When it does make sense to dive

None of this means “never change anything.” There are good reasons to make real adjustments:

  • Your life changes in a major way (retirement, business sale, inheritance, health event).
  • Your long-term goals or spending needs change.
  • Your true capacity or willingness to take risk has shifted.
  • You can implement the same strategy more efficiently (lower costs, better tax structure, cleaner account setup).

Those are good “penalty kicks” to dive for.

Reacting to every scary headline, short-term performance dip, or market forecast? Those are shots you may have a better chance of stopping from the center.

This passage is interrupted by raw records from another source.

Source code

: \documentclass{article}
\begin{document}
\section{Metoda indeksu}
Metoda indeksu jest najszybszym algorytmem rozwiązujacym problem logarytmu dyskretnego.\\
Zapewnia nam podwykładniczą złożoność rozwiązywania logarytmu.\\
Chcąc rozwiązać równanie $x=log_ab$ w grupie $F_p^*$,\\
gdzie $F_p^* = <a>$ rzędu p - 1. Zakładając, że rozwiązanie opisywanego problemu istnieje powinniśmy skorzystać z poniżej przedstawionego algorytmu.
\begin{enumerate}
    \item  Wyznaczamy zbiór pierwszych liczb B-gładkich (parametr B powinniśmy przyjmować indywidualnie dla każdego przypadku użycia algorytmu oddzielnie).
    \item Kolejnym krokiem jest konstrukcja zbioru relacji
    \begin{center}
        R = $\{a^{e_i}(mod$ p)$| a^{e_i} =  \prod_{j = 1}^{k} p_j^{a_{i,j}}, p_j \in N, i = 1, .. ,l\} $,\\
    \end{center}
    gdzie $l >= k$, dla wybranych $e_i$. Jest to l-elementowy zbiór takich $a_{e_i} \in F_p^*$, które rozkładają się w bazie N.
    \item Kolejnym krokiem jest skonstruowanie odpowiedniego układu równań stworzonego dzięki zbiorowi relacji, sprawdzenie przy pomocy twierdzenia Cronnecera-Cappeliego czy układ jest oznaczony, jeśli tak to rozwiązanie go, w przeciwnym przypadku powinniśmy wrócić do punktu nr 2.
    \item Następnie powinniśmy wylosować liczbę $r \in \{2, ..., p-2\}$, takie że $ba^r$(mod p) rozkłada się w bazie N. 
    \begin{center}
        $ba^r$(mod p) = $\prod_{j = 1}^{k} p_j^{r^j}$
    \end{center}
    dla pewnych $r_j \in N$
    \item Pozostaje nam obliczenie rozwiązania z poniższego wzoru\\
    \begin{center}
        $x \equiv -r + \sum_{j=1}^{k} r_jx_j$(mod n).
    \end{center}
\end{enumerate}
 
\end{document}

Bringing it back to the World Cup

When the World Cup kicks off in 2026 and you see a keeper fling themselves sideways while a Panenkai style shot sails calmly down the middle, remember what the research showed: in the real data, goalkeepers stayed in the center far less often than they should have.

If you’ve taken the time to build a sound, diversified, tax-aware plan that matches your goals, then sticking with that philosophy, especially when it’s uncomfortable, is not neglect. It’s the strategy.

When the next bout of market volatility arrives and the urge to “make a guess” hits, it may help to think like the calm goalkeeper:

Sometimes the smartest move is not to guess a corner, but to trust your preparation and hold your ground.


i Bar-Eli, M., Azar, O. H., Ritov, I., Keidar-Levin, Y., & Schein, G. (2007). Action bias among elite soccer goalkeepers: The case of penalty kicks. Journal of Economic Psychology, 28(5), 606–621.
ii This type of shot is named after the Czech soccer player, Antonín Panenka, who made it famous in the UEFA Euro 1976 final shootout. On the deciding kick, he chipped the ball down the middle as the goalkeeper dived away — and the name stuck.